Back

reviewed City of Bones by Martha Wells

Martha Wells: City of Bones (Paperback, 2023, Tordotcom, Doherty Associates, LLC, Tom) 4 stars

City of Bones

4 stars

City of Bones is a standalone fantasy novel from Martha Wells. It's a revised 2023 edition from an older 1995 novel. It follows Khat, a non-human kris, who is a relic hunter in the tiered hierarchical city of Charisat and his colleague Sagai. Khat gets offered a job by powerful people he can't refuse, and this job escalates into world-breaking danger.

This is a dystopian world where the oceans have been burned off into dangerous desert wastes. There's some mostly broken Ancient relics and art from a previous era. The Kris are a human-ish species bred to live in the wastes specifically. There's some magic that a rare few can use (but not too much, less they lose their minds, which reminds me of Surviving Sky recently too.) All of these details make this feel like a dystopian world but it's not Mad Max-esque apocalyptic survival either; it's hard to pin down in a way that made it feel quite fresh for me.

(It's also definitely got some classic Martha Wells exploration of ruins. It's funny to me how much this is a consistent type of set piece across her work!)

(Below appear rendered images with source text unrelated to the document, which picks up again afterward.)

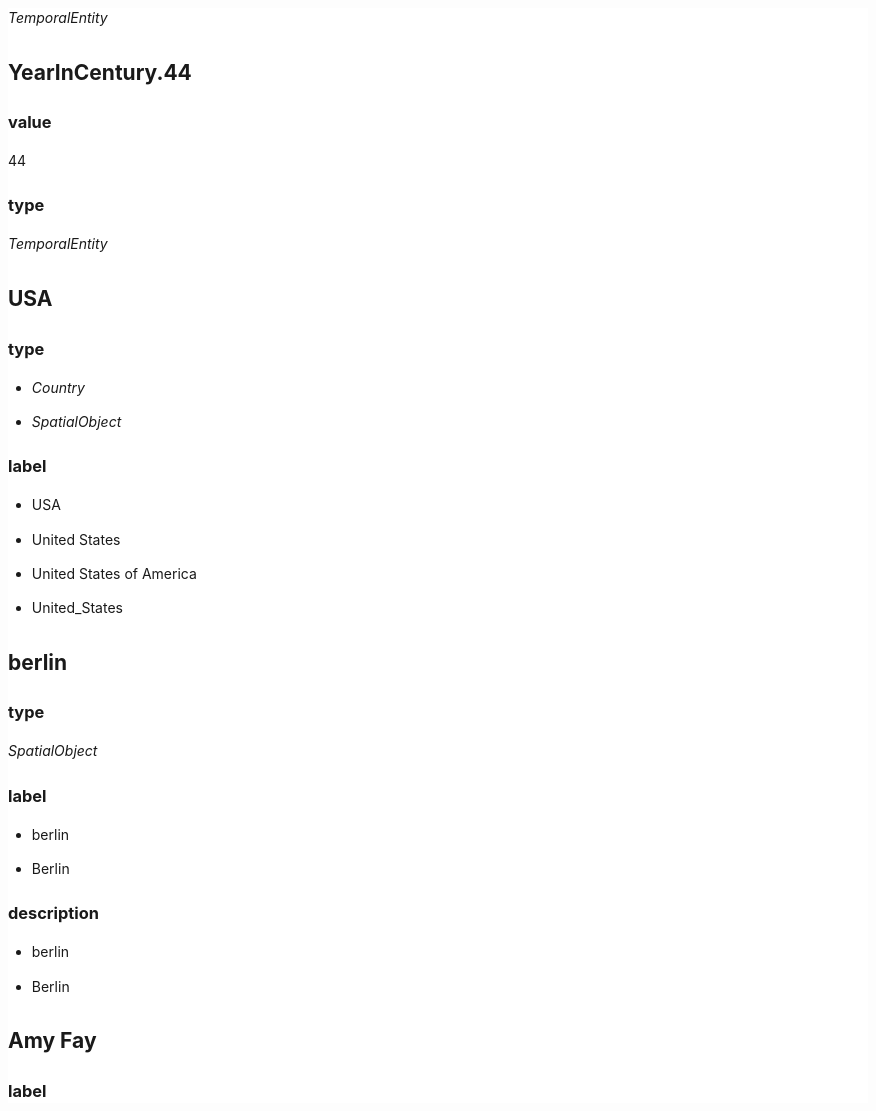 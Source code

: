 
*TemporalEntity*

## YearInCentury.44

### value


44

### type


*TemporalEntity*

## USA

### type

 - *Country*

 - *SpatialObject*

### label

 - USA

 - United States

 - United States of America

 - United_States

## berlin

### type


*SpatialObject*

### label

 - berlin

 - Berlin

### description

 - berlin

 - Berlin

## Amy Fay

### label
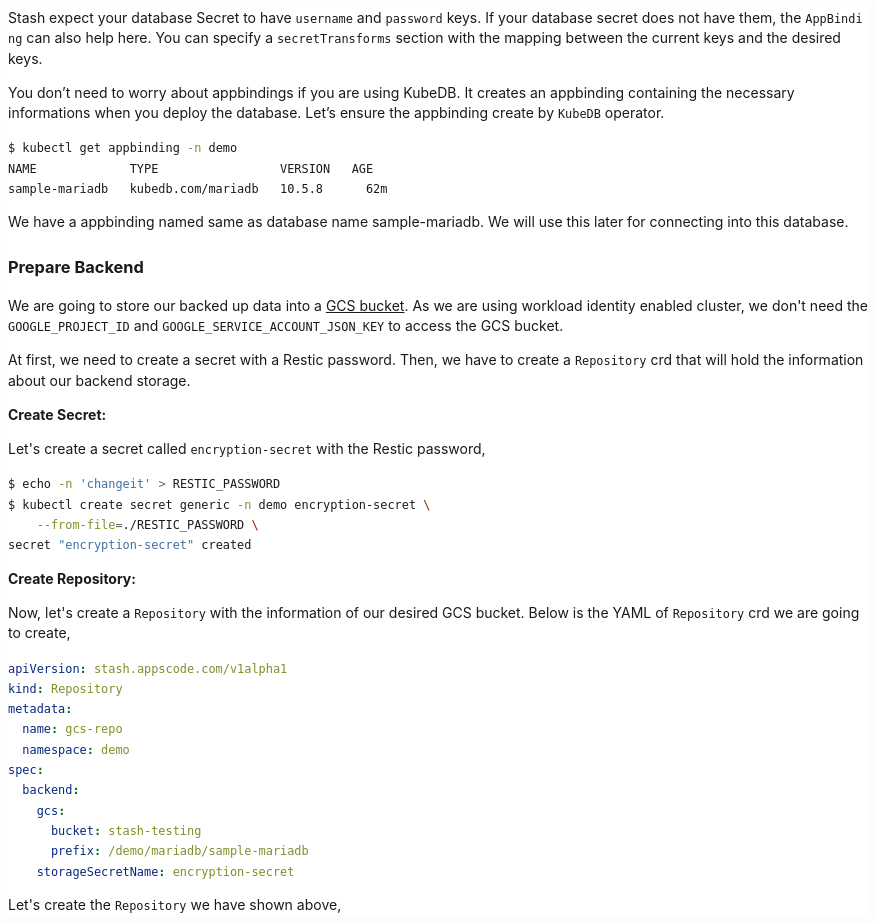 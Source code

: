 Stash expect your database Secret to have `username` and `password` keys. If your database secret does not have them, the `AppBinding` can also help here. You can specify a `secretTransforms` section with the mapping between the current keys and the desired keys.

You don’t need to worry about appbindings if you are using KubeDB. It creates an appbinding containing the necessary informations when you deploy the database. Let’s ensure the appbinding create by `KubeDB` operator.

```bash
$ kubectl get appbinding -n demo 
NAME             TYPE                 VERSION   AGE
sample-mariadb   kubedb.com/mariadb   10.5.8      62m
```

We have a appbinding named same as database name sample-mariadb. We will use this later for connecting into this database.

### Prepare Backend

We are going to store our backed up data into a [GCS bucket](https://cloud.google.com/storage/). As we are using workload identity enabled cluster, we don't need the `GOOGLE_PROJECT_ID` and `GOOGLE_SERVICE_ACCOUNT_JSON_KEY` to access the GCS bucket.

At first, we need to create a secret with a Restic password. Then, we have to create a `Repository` crd that will hold the information about our backend storage.

**Create Secret:**

Let's create a secret called `encryption-secret` with the Restic password,

```bash
$ echo -n 'changeit' > RESTIC_PASSWORD
$ kubectl create secret generic -n demo encryption-secret \
    --from-file=./RESTIC_PASSWORD \
secret "encryption-secret" created
```

**Create Repository:**

Now, let's create a `Repository` with the information of our desired GCS bucket. Below is the YAML of `Repository` crd we are going to create,

```yaml
apiVersion: stash.appscode.com/v1alpha1
kind: Repository
metadata:
  name: gcs-repo
  namespace: demo
spec:
  backend:
    gcs:
      bucket: stash-testing
      prefix: /demo/mariadb/sample-mariadb
    storageSecretName: encryption-secret
```

Let's create the `Repository` we have shown above,
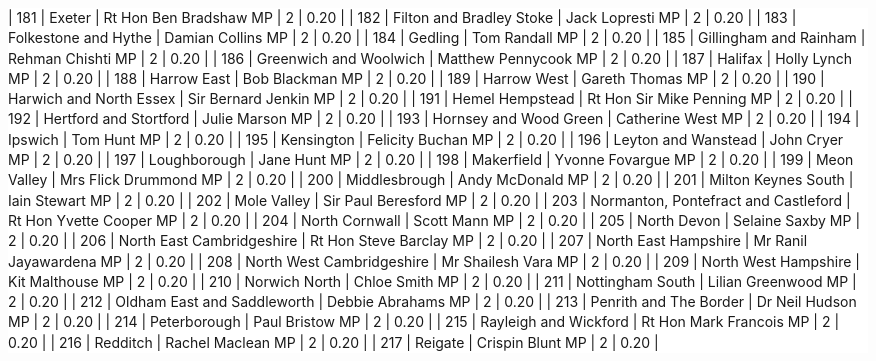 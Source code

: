 | 181 | Exeter | Rt Hon Ben Bradshaw MP | 2 | 0.20 |
| 182 | Filton and Bradley Stoke | Jack Lopresti MP | 2 | 0.20 |
| 183 | Folkestone and Hythe | Damian Collins MP | 2 | 0.20 |
| 184 | Gedling | Tom Randall MP | 2 | 0.20 |
| 185 | Gillingham and Rainham | Rehman Chishti MP | 2 | 0.20 |
| 186 | Greenwich and Woolwich | Matthew Pennycook MP | 2 | 0.20 |
| 187 | Halifax | Holly Lynch MP | 2 | 0.20 |
| 188 | Harrow East | Bob Blackman MP | 2 | 0.20 |
| 189 | Harrow West | Gareth Thomas MP | 2 | 0.20 |
| 190 | Harwich and North Essex | Sir Bernard Jenkin MP | 2 | 0.20 |
| 191 | Hemel Hempstead | Rt Hon Sir Mike Penning MP | 2 | 0.20 |
| 192 | Hertford and Stortford | Julie Marson MP | 2 | 0.20 |
| 193 | Hornsey and Wood Green | Catherine West MP | 2 | 0.20 |
| 194 | Ipswich | Tom Hunt MP | 2 | 0.20 |
| 195 | Kensington | Felicity Buchan MP | 2 | 0.20 |
| 196 | Leyton and Wanstead | John Cryer MP | 2 | 0.20 |
| 197 | Loughborough | Jane Hunt MP | 2 | 0.20 |
| 198 | Makerfield | Yvonne Fovargue MP | 2 | 0.20 |
| 199 | Meon Valley | Mrs Flick Drummond MP | 2 | 0.20 |
| 200 | Middlesbrough | Andy McDonald MP | 2 | 0.20 |
| 201 | Milton Keynes South | Iain Stewart MP | 2 | 0.20 |
| 202 | Mole Valley | Sir Paul Beresford MP | 2 | 0.20 |
| 203 | Normanton, Pontefract and Castleford | Rt Hon Yvette Cooper MP | 2 | 0.20 |
| 204 | North Cornwall | Scott Mann MP | 2 | 0.20 |
| 205 | North Devon | Selaine Saxby MP | 2 | 0.20 |
| 206 | North East Cambridgeshire | Rt Hon Steve Barclay MP | 2 | 0.20 |
| 207 | North East Hampshire | Mr Ranil Jayawardena MP | 2 | 0.20 |
| 208 | North West Cambridgeshire | Mr Shailesh Vara MP | 2 | 0.20 |
| 209 | North West Hampshire | Kit Malthouse MP | 2 | 0.20 |
| 210 | Norwich North | Chloe Smith MP | 2 | 0.20 |
| 211 | Nottingham South | Lilian Greenwood MP | 2 | 0.20 |
| 212 | Oldham East and Saddleworth | Debbie Abrahams MP | 2 | 0.20 |
| 213 | Penrith and The Border | Dr Neil Hudson MP | 2 | 0.20 |
| 214 | Peterborough | Paul Bristow MP | 2 | 0.20 |
| 215 | Rayleigh and Wickford | Rt Hon Mark Francois MP | 2 | 0.20 |
| 216 | Redditch | Rachel Maclean MP | 2 | 0.20 |
| 217 | Reigate | Crispin Blunt MP | 2 | 0.20 | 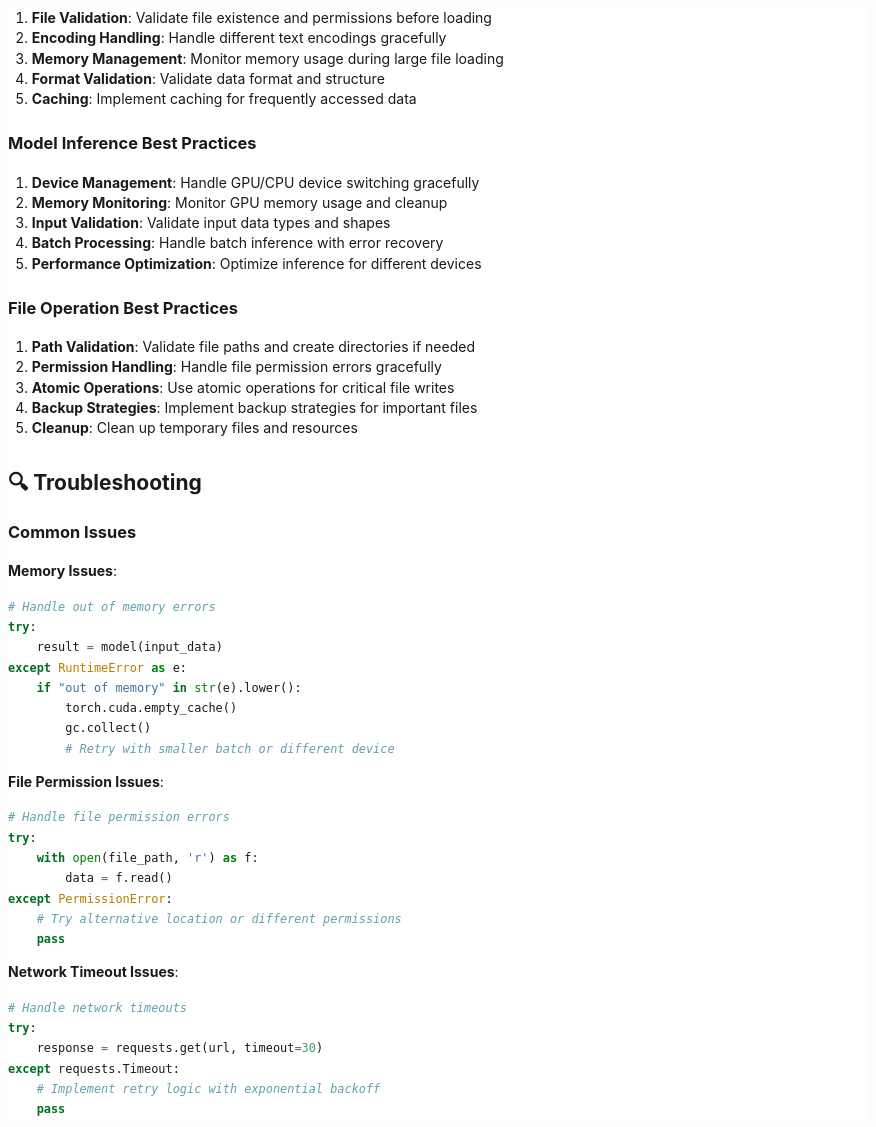 1. **File Validation**: Validate file existence and permissions before loading
2. **Encoding Handling**: Handle different text encodings gracefully
3. **Memory Management**: Monitor memory usage during large file loading
4. **Format Validation**: Validate data format and structure
5. **Caching**: Implement caching for frequently accessed data

### Model Inference Best Practices

1. **Device Management**: Handle GPU/CPU device switching gracefully
2. **Memory Monitoring**: Monitor GPU memory usage and cleanup
3. **Input Validation**: Validate input data types and shapes
4. **Batch Processing**: Handle batch inference with error recovery
5. **Performance Optimization**: Optimize inference for different devices

### File Operation Best Practices

1. **Path Validation**: Validate file paths and create directories if needed
2. **Permission Handling**: Handle file permission errors gracefully
3. **Atomic Operations**: Use atomic operations for critical file writes
4. **Backup Strategies**: Implement backup strategies for important files
5. **Cleanup**: Clean up temporary files and resources

## 🔍 Troubleshooting

### Common Issues

**Memory Issues**:
```python
# Handle out of memory errors
try:
    result = model(input_data)
except RuntimeError as e:
    if "out of memory" in str(e).lower():
        torch.cuda.empty_cache()
        gc.collect()
        # Retry with smaller batch or different device
```

**File Permission Issues**:
```python
# Handle file permission errors
try:
    with open(file_path, 'r') as f:
        data = f.read()
except PermissionError:
    # Try alternative location or different permissions
    pass
```

**Network Timeout Issues**:
```python
# Handle network timeouts
try:
    response = requests.get(url, timeout=30)
except requests.Timeout:
    # Implement retry logic with exponential backoff
    pass
```
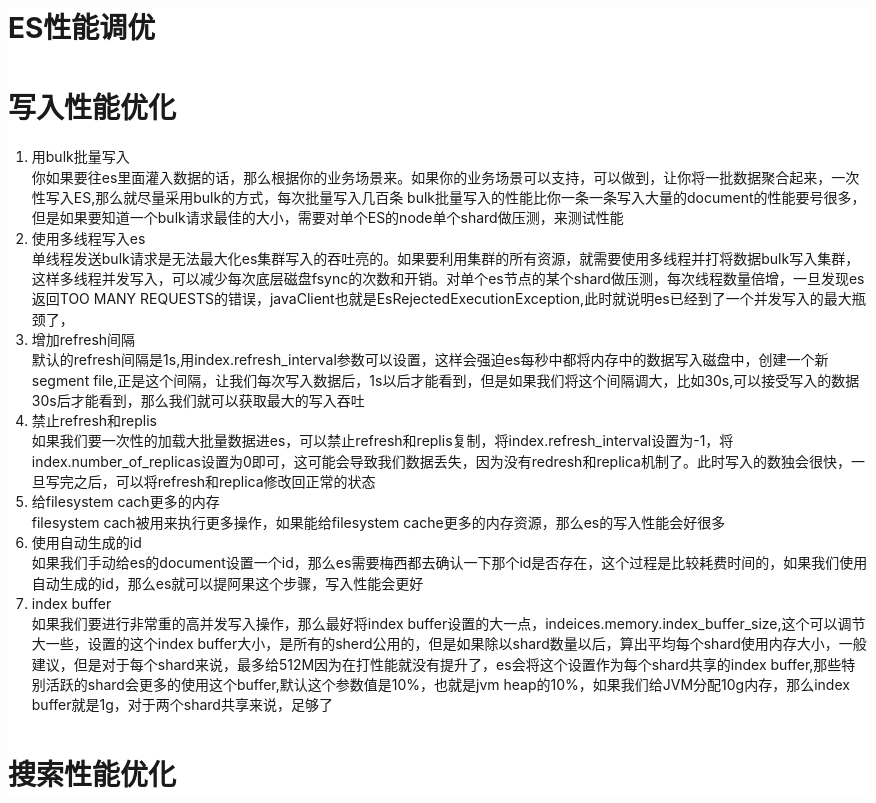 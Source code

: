 # ES性能调优


# 写入性能优化

1. 用bulk批量写入  
   你如果要往es里面灌入数据的话，那么根据你的业务场景来。如果你的业务场景可以支持，可以做到，让你将一批数据聚合起来，一次性写入ES,那么就尽量采用bulk的方式，每次批量写入几百条
   bulk批量写入的性能比你一条一条写入大量的document的性能要号很多，但是如果要知道一个bulk请求最佳的大小，需要对单个ES的node单个shard做压测，来测试性能
2. 使用多线程写入es  
   单线程发送bulk请求是无法最大化es集群写入的吞吐亮的。如果要利用集群的所有资源，就需要使用多线程并打将数据bulk写入集群，这样多线程并发写入，可以减少每次底层磁盘fsync的次数和开销。对单个es节点的某个shard做压测，每次线程数量倍增，一旦发现es返回TOO MANY REQUESTS的错误，javaClient也就是EsRejectedExecutionException,此时就说明es已经到了一个并发写入的最大瓶颈了，
3. 增加refresh间隔  
   默认的refresh间隔是1s,用index.refresh_interval参数可以设置，这样会强迫es每秒中都将内存中的数据写入磁盘中，创建一个新segment file,正是这个间隔，让我们每次写入数据后，1s以后才能看到，但是如果我们将这个间隔调大，比如30s,可以接受写入的数据30s后才能看到，那么我们就可以获取最大的写入吞吐
4. 禁止refresh和replis  
   如果我们要一次性的加载大批量数据进es，可以禁止refresh和replis复制，将index.refresh_interval设置为-1，将index.number_of_replicas设置为0即可，这可能会导致我们数据丢失，因为没有redresh和replica机制了。此时写入的数独会很快，一旦写完之后，可以将refresh和replica修改回正常的状态
5. 给filesystem cach更多的内存  
   filesystem cach被用来执行更多操作，如果能给filesystem cache更多的内存资源，那么es的写入性能会好很多
6. 使用自动生成的id  
   如果我们手动给es的document设置一个id，那么es需要梅西都去确认一下那个id是否存在，这个过程是比较耗费时间的，如果我们使用自动生成的id，那么es就可以提阿果这个步骤，写入性能会更好
7. index buffer  
   如果我们要进行非常重的高并发写入操作，那么最好将index buffer设置的大一点，indeices.memory.index_buffer_size,这个可以调节大一些，设置的这个index buffer大小，是所有的sherd公用的，但是如果除以shard数量以后，算出平均每个shard使用内存大小，一般建议，但是对于每个shard来说，最多给512M因为在打性能就没有提升了，es会将这个设置作为每个shard共享的index buffer,那些特别活跃的shard会更多的使用这个buffer,默认这个参数值是10%，也就是jvm heap的10%，如果我们给JVM分配10g内存，那么index buffer就是1g，对于两个shard共享来说，足够了

# 搜索性能优化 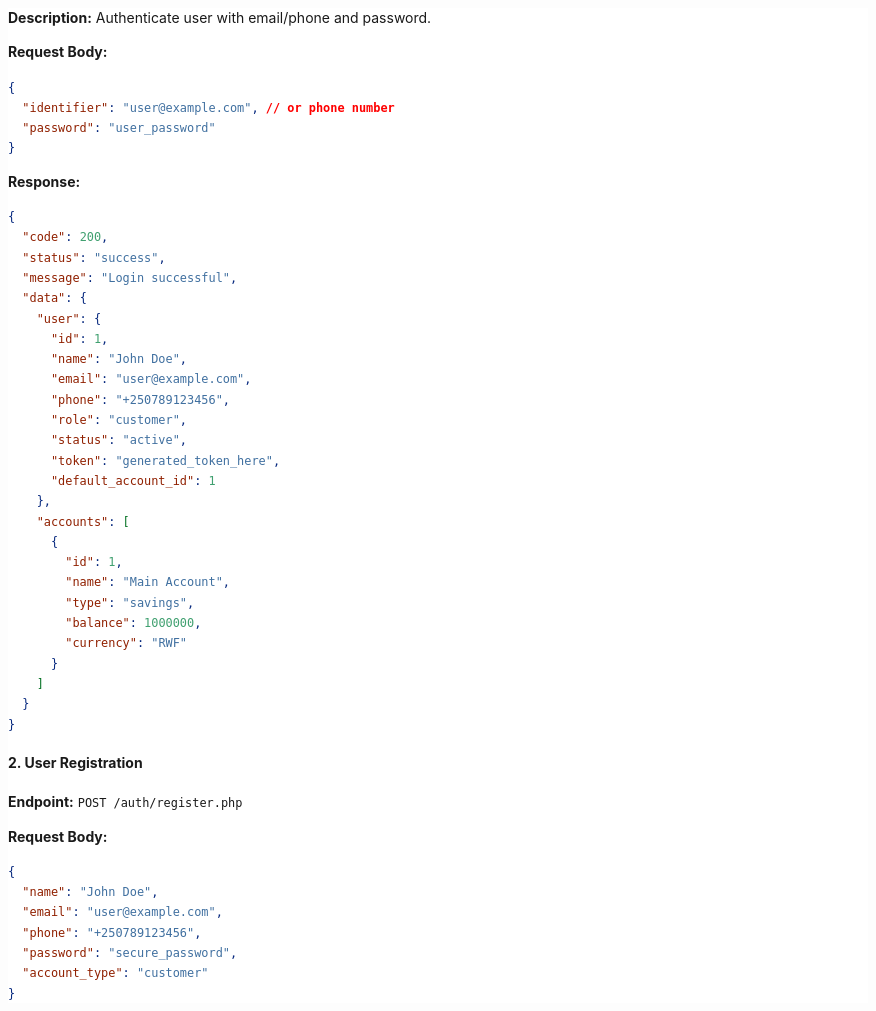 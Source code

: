 **Description:** Authenticate user with email/phone and password.

**Request Body:**
```json
{
  "identifier": "user@example.com", // or phone number
  "password": "user_password"
}
```

**Response:**
```json
{
  "code": 200,
  "status": "success",
  "message": "Login successful",
  "data": {
    "user": {
      "id": 1,
      "name": "John Doe",
      "email": "user@example.com",
      "phone": "+250789123456",
      "role": "customer",
      "status": "active",
      "token": "generated_token_here",
      "default_account_id": 1
    },
    "accounts": [
      {
        "id": 1,
        "name": "Main Account",
        "type": "savings",
        "balance": 1000000,
        "currency": "RWF"
      }
    ]
  }
}
```

#### 2. User Registration
**Endpoint:** `POST /auth/register.php`

**Request Body:**
```json
{
  "name": "John Doe",
  "email": "user@example.com",
  "phone": "+250789123456",
  "password": "secure_password",
  "account_type": "customer"
}
```
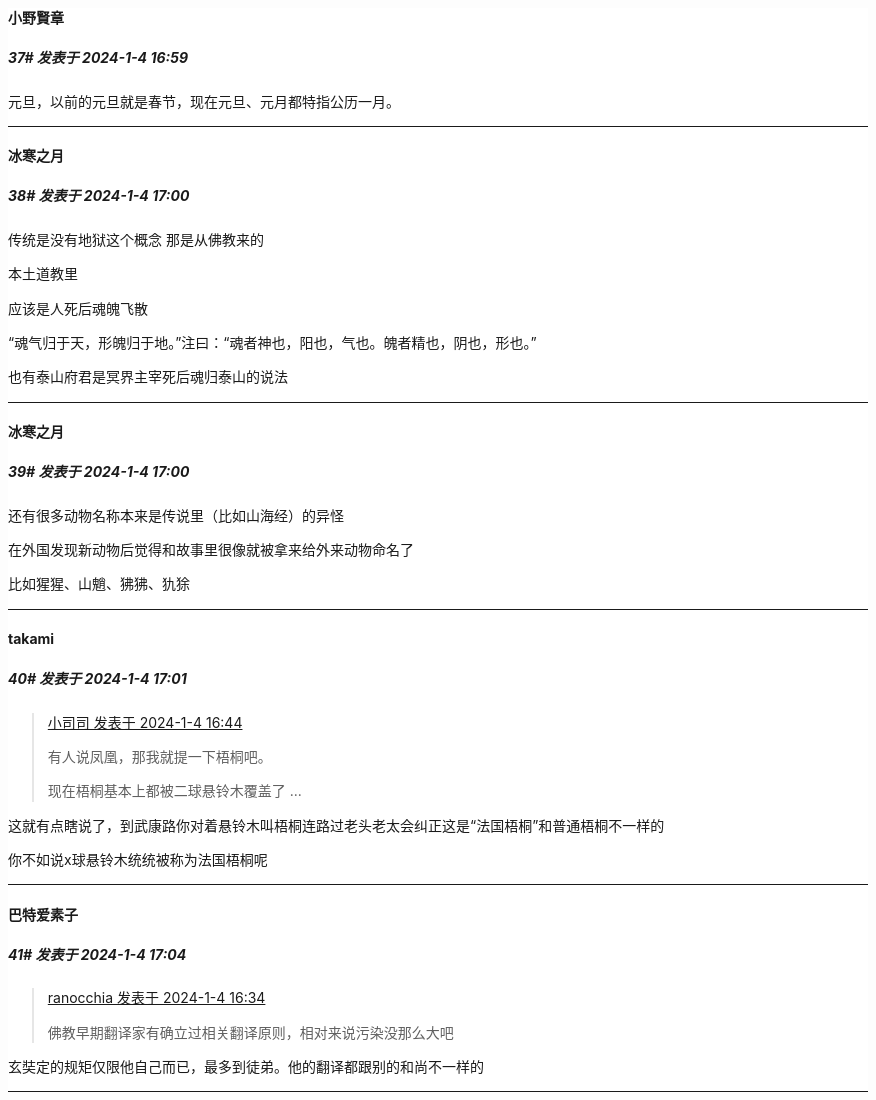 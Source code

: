 ####  小野賢章  
##### 37#       发表于 2024-1-4 16:59

元旦，以前的元旦就是春节，现在元旦、元月都特指公历一月。

*****

####  冰寒之月  
##### 38#       发表于 2024-1-4 17:00

传统是没有地狱这个概念 那是从佛教来的

本土道教里

应该是人死后魂魄飞散

“魂气归于天，形魄归于地。”注曰：“魂者神也，阳也，气也。魄者精也，阴也，形也。”

也有泰山府君是冥界主宰死后魂归泰山的说法

*****

####  冰寒之月  
##### 39#       发表于 2024-1-4 17:00

还有很多动物名称本来是传说里（比如山海经）的异怪

在外国发现新动物后觉得和故事里很像就被拿来给外来动物命名了

比如猩猩、山魈、狒狒、犰狳

*****

####  takami  
##### 40#       发表于 2024-1-4 17:01

<blockquote><a href="httphttps://bbs.saraba1st.com/2b/forum.php?mod=redirect&amp;goto=findpost&amp;pid=63534492&amp;ptid=2166618" target="_blank">小司司 发表于 2024-1-4 16:44</a>

有人说凤凰，那我就提一下梧桐吧。

现在梧桐基本上都被二球悬铃木覆盖了 ...</blockquote>
这就有点瞎说了，到武康路你对着悬铃木叫梧桐连路过老头老太会纠正这是“法国梧桐”和普通梧桐不一样的

你不如说x球悬铃木统统被称为法国梧桐呢

*****

####  巴特爱素子  
##### 41#       发表于 2024-1-4 17:04

<blockquote><a href="httphttps://bbs.saraba1st.com/2b/forum.php?mod=redirect&amp;goto=findpost&amp;pid=63534384&amp;ptid=2166618" target="_blank">ranocchia 发表于 2024-1-4 16:34</a>

佛教早期翻译家有确立过相关翻译原则，相对来说污染没那么大吧</blockquote>
玄奘定的规矩仅限他自己而已，最多到徒弟。他的翻译都跟别的和尚不一样的

*****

I enjoyed Witch King and I quite enjoyed this book, but it's interesting to compare a little. Both books have intricate and novel worlds, and I think they're both character-driven works. However, City of Bones shines a much closer light on the world (or arguably concerns itself with a more narrow slice), and so in the end its closure feels much more satisfying where worldbuilding and plot details come together. City of Bones wraps up almost all of its plot and character threads, while Witch King left me with so many unanswered questions about the world.